[Stored dataset items]
====

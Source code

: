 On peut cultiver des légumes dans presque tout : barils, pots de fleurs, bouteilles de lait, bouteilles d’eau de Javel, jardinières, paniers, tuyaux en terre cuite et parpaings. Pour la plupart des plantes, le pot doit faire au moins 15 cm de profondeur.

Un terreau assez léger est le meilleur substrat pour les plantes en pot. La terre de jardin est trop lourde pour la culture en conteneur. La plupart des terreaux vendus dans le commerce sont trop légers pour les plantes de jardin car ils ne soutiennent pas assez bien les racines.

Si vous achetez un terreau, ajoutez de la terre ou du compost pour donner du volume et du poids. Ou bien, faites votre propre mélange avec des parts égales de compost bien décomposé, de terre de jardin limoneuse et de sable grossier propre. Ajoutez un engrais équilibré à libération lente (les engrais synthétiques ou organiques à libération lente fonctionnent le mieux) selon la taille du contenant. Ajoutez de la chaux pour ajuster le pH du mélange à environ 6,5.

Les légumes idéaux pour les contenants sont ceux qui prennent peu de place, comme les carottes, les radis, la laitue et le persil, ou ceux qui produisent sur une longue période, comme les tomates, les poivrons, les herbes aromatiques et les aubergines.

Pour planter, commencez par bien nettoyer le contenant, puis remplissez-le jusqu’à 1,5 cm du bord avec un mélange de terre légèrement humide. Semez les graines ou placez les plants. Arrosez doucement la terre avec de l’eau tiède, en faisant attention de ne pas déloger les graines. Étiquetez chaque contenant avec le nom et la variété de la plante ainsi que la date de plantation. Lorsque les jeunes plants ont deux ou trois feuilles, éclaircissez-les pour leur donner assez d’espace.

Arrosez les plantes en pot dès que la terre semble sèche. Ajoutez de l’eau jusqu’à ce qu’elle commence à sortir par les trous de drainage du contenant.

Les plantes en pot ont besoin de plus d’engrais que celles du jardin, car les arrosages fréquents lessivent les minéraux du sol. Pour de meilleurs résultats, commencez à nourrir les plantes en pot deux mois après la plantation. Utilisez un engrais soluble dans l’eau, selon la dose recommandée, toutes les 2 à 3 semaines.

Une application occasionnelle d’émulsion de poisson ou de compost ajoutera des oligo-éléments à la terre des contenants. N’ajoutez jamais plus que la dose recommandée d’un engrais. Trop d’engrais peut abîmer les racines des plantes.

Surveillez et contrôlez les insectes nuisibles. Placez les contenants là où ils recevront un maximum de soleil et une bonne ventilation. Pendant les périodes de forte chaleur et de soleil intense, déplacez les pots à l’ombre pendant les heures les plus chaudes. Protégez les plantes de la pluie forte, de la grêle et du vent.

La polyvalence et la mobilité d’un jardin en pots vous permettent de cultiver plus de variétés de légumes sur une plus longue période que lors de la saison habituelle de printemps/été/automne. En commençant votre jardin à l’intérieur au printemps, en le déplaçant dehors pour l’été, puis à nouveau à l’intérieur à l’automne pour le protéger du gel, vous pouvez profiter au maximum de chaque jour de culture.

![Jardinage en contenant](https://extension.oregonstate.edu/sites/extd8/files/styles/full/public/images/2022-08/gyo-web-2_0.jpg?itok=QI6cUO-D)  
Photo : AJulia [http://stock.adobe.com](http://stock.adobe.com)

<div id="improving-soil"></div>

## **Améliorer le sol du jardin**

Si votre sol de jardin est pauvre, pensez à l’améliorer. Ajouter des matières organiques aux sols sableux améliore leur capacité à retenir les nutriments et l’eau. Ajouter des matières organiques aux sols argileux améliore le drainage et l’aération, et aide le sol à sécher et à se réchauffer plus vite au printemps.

====

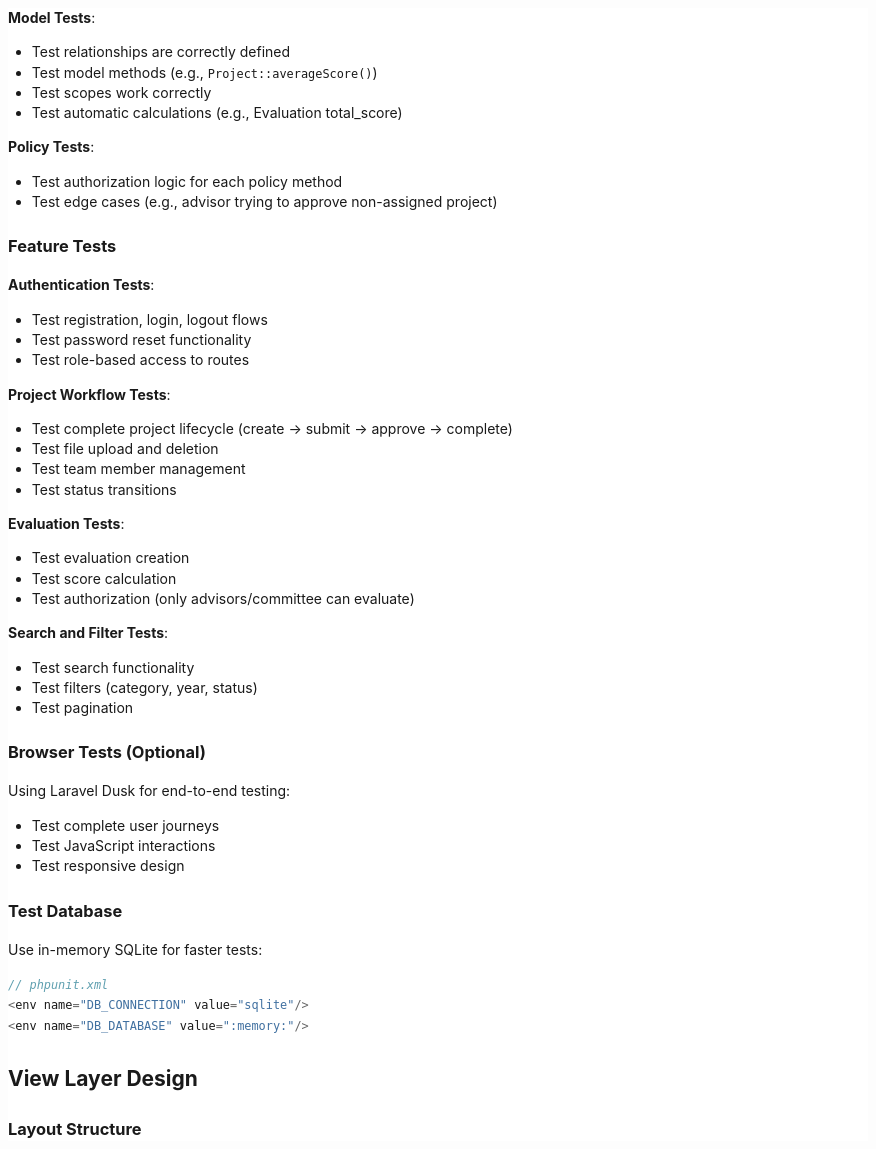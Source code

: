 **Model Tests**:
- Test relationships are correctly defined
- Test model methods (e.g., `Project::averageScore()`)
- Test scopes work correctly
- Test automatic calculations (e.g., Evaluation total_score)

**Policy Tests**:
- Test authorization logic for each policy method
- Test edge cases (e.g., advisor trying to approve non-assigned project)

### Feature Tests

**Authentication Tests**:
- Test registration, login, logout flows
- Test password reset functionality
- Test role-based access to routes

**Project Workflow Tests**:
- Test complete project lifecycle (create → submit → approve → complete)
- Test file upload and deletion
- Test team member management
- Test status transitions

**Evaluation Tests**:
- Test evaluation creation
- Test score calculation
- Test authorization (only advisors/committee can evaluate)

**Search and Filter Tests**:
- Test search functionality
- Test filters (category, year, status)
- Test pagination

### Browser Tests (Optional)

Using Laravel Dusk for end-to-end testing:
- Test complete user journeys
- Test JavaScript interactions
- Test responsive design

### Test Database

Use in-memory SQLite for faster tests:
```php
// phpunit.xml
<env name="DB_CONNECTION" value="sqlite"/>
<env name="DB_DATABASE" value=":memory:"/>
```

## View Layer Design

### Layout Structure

====

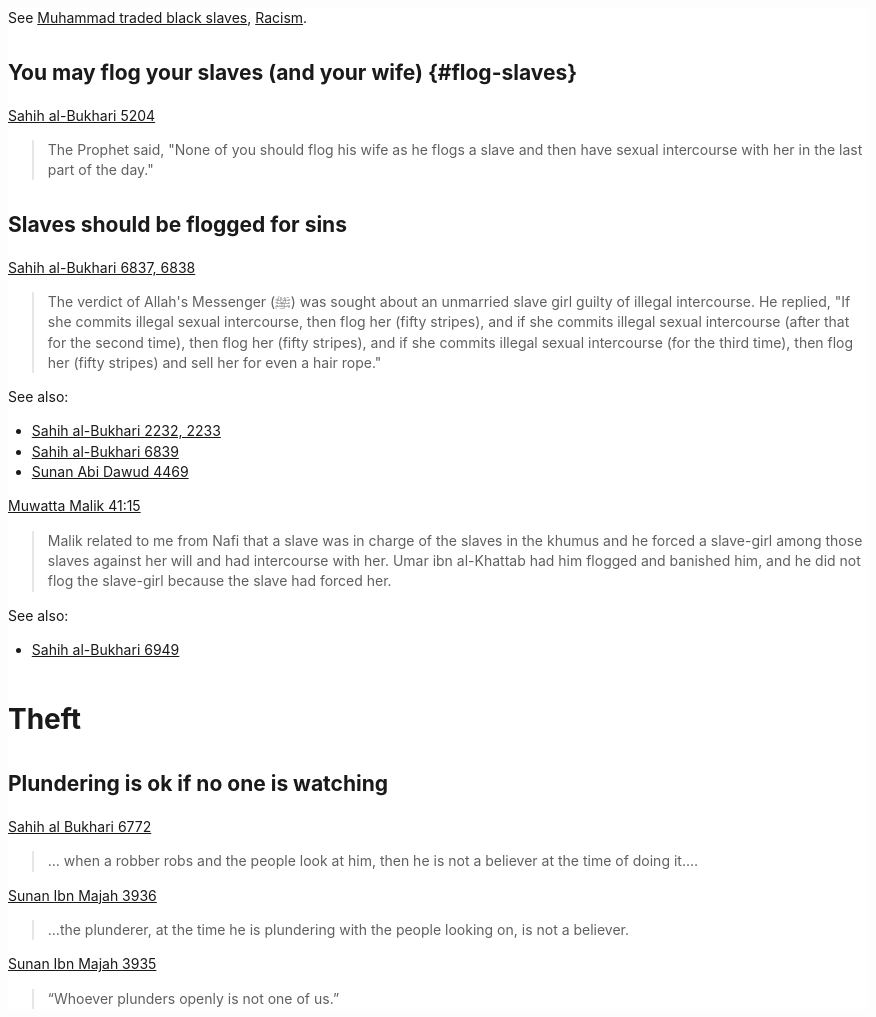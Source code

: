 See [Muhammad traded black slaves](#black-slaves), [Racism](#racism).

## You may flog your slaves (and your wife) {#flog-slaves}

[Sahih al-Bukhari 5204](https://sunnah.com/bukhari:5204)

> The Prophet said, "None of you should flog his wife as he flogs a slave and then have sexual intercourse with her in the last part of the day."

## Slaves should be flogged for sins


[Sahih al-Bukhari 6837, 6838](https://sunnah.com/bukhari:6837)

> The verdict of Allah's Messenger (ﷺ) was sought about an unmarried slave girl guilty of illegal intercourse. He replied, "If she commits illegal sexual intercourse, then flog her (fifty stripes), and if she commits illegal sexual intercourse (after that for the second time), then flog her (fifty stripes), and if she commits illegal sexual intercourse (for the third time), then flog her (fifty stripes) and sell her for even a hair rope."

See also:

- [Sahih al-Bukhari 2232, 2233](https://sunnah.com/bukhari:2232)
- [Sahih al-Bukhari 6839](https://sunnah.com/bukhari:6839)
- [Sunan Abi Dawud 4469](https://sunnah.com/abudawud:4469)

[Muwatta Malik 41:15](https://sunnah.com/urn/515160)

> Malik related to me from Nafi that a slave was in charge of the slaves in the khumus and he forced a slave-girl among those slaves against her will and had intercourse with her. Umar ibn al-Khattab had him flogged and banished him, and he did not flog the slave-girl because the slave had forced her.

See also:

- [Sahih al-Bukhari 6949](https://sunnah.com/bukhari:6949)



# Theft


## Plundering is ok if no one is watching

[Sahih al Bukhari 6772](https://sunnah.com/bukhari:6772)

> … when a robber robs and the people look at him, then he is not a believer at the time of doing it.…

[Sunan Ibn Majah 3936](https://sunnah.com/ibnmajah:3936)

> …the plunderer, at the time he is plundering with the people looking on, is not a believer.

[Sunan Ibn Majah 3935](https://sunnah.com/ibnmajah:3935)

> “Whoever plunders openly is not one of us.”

====

Both the line containing "- [Sahih al-Bukhari 2232, 2233](https://sunnah.com/bukhari:2232)" and the line containing "[Muwatta Malik 41:15](https://sunnah.com/urn/515160)" belong in the answer. Print them and every line above that falls between them exactly, and no others.

- [TASK SOLUTION]
- [Sahih al-Bukhari 2232, 2233](https://sunnah.com/bukhari:2232)
- [Sahih al-Bukhari 6839](https://sunnah.com/bukhari:6839)
- [Sunan Abi Dawud 4469](https://sunnah.com/abudawud:4469)

[Muwatta Malik 41:15](https://sunnah.com/urn/515160)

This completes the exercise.